Whenever a line in the material below includes "extension", copy that line.
Data for processing: Begin
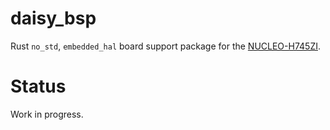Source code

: # daisy_bsp

Rust `no_std`, `embedded_hal` board support package for the [NUCLEO-H745ZI](https://www.st.com/en/evaluation-tools/nucleo-h745zi-q.html).


# Status

Work in progress.
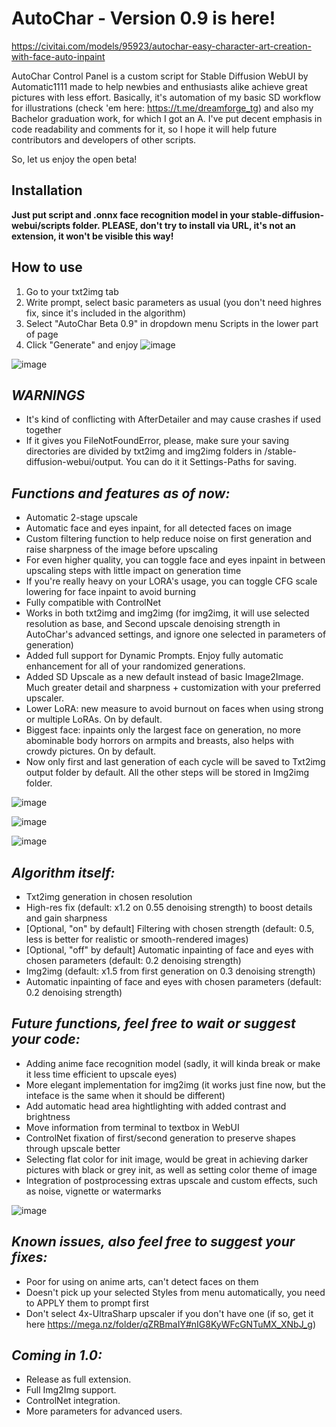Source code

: # AutoChar - Version 0.9 is here!
https://civitai.com/models/95923/autochar-easy-character-art-creation-with-face-auto-inpaint

AutoChar Control Panel is a custom script for Stable Diffusion WebUI by Automatic1111 made to help newbies and enthusiasts alike achieve great pictures with less effort.
Basically, it's automation of my basic SD workflow for illustrations (check 'em here: https://t.me/dreamforge_tg) and also my Bachelor graduation work, for which I got an A. I've put decent emphasis in code readability and comments for it, so I hope it will help future contributors and developers of other scripts.  

So, let us enjoy the open beta!

## Installation
**Just put script and .onnx face recognition model in your stable-diffusion-webui/scripts folder. PLEASE, don't try to install via URL, it's not an extension, it won't be visible this way!**

## How to use
1. Go to your txt2img tab
2. Write prompt, select basic parameters as usual (you don't need highres fix, since it's included in the algorithm)
3. Select "AutoChar Beta 0.9" in dropdown menu Scripts in the lower part of page
4. Click "Generate" and enjoy
![image](https://github.com/alexv0iceh/AutoChar/assets/74978526/16919ca6-1de3-4052-a2fd-6729c9e890e5)

![image](https://github.com/alexv0iceh/AutoChar/assets/74978526/ce325cd3-9f7d-4c4b-9b79-ffa8df158171)


## _WARNINGS_

- It's kind of conflicting with AfterDetailer and may cause crashes if used together
- If it gives you FileNotFoundError, please, make sure your saving directories are divided by txt2img and img2img folders in /stable-diffusion-webui/output. You can do it it Settings-Paths for saving.

## _Functions and features as of now:_
- Automatic 2-stage upscale
- Automatic face and eyes inpaint, for all detected faces on image
- Custom filtering function to help reduce noise on first generation and raise sharpness of the image before upscaling
- For even higher quality, you can toggle face and eyes inpaint in between upscaling steps with little impact on generation time
- If you're really heavy on your LORA's usage, you can toggle CFG scale lowering for face inpaint to avoid burning
- Fully compatible with ControlNet
- Works in both txt2img and img2img (for img2img, it will use selected resolution as base, and Second upscale denoising strength in AutoChar's advanced settings, and ignore one selected in parameters of generation)
- Added full support for Dynamic Prompts. Enjoy fully automatic enhancement for all of your randomized generations.
- Added SD Upscale as a new default instead of basic Image2Image. Much greater detail and sharpness + customization with your preferred upscaler.
- Lower LoRA: new measure to avoid burnout on faces when using strong or multiple LoRAs. On by default.
- Biggest face: inpaints only the largest face on generation, no more abominable body horrors on armpits and breasts, also helps with crowdy pictures. On by default.
- Now only first and last generation of each cycle will be saved to Txt2img output folder by default. All the other steps will be stored in Img2img folder.

![image](https://github.com/alexv0iceh/AutoChar/assets/74978526/d71d32c0-b5fb-4073-83a7-e244fa8f1073)

![image](https://github.com/alexv0iceh/AutoChar/assets/74978526/798a92e9-0105-4b39-85b6-5b89048a108e)

![image](https://github.com/alexv0iceh/AutoChar/assets/74978526/2b60ba4f-86af-4c53-a4f3-2d85d3f03e10)

## _Algorithm itself:_
- Txt2img generation in chosen resolution
- High-res fix (default: x1.2 on 0.55 denoising strength) to boost details and gain sharpness
- [Optional, "on" by default] Filtering with chosen strength (default: 0.5, less is better for realistic or smooth-rendered images)
- [Optional, "off" by default] Automatic inpainting of face and eyes with chosen parameters (default: 0.2 denoising strength)
- Img2img (default: x1.5 from first generation on 0.3 denoising strength)
- Automatic inpainting of face and eyes with chosen parameters (default: 0.2 denoising strength)

## _Future functions, feel free to wait or suggest your code:_
- Adding anime face recognition model (sadly, it will kinda break or make it less time efficient to upscale eyes)
- More elegant implementation for img2img (it works just fine now, but the inteface is the same when it should be different)
- Add automatic head area hightlighting with added contrast and brightness
- Move information from terminal to textbox in WebUI
- ControlNet fixation of first/second generation to preserve shapes through upscale better
- Selecting flat color for init image, would be great in achieving darker pictures with black or grey init, as well as setting color theme of image
- Integration of postprocessing extras upscale and custom effects, such as noise, vignette or watermarks
  
![image](https://github.com/alexv0iceh/AutoChar/assets/74978526/4da581ed-3e00-4abc-88e3-f41710f37cee)

## _Known issues, also feel free to suggest your fixes:_
- Poor for using on anime arts, can't detect faces on them
- Doesn't pick up your selected Styles from menu automatically, you need to APPLY them to prompt first
- Don't select 4x-UltraSharp upscaler if you don't have one (if so, get it here https://mega.nz/folder/qZRBmaIY#nIG8KyWFcGNTuMX_XNbJ_g)

## _Coming in 1.0:_
- Release as full extension.
- Full Img2Img support.
- ControlNet integration.
- More parameters for advanced users.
Data for processing: End
= Written solution =
**Just put script and .onnx face recognition model in your stable-diffusion-webui/scripts folder. PLEASE, don't try to install via URL, it's not an extension, it won't be visible this way!**
- Release as full extension.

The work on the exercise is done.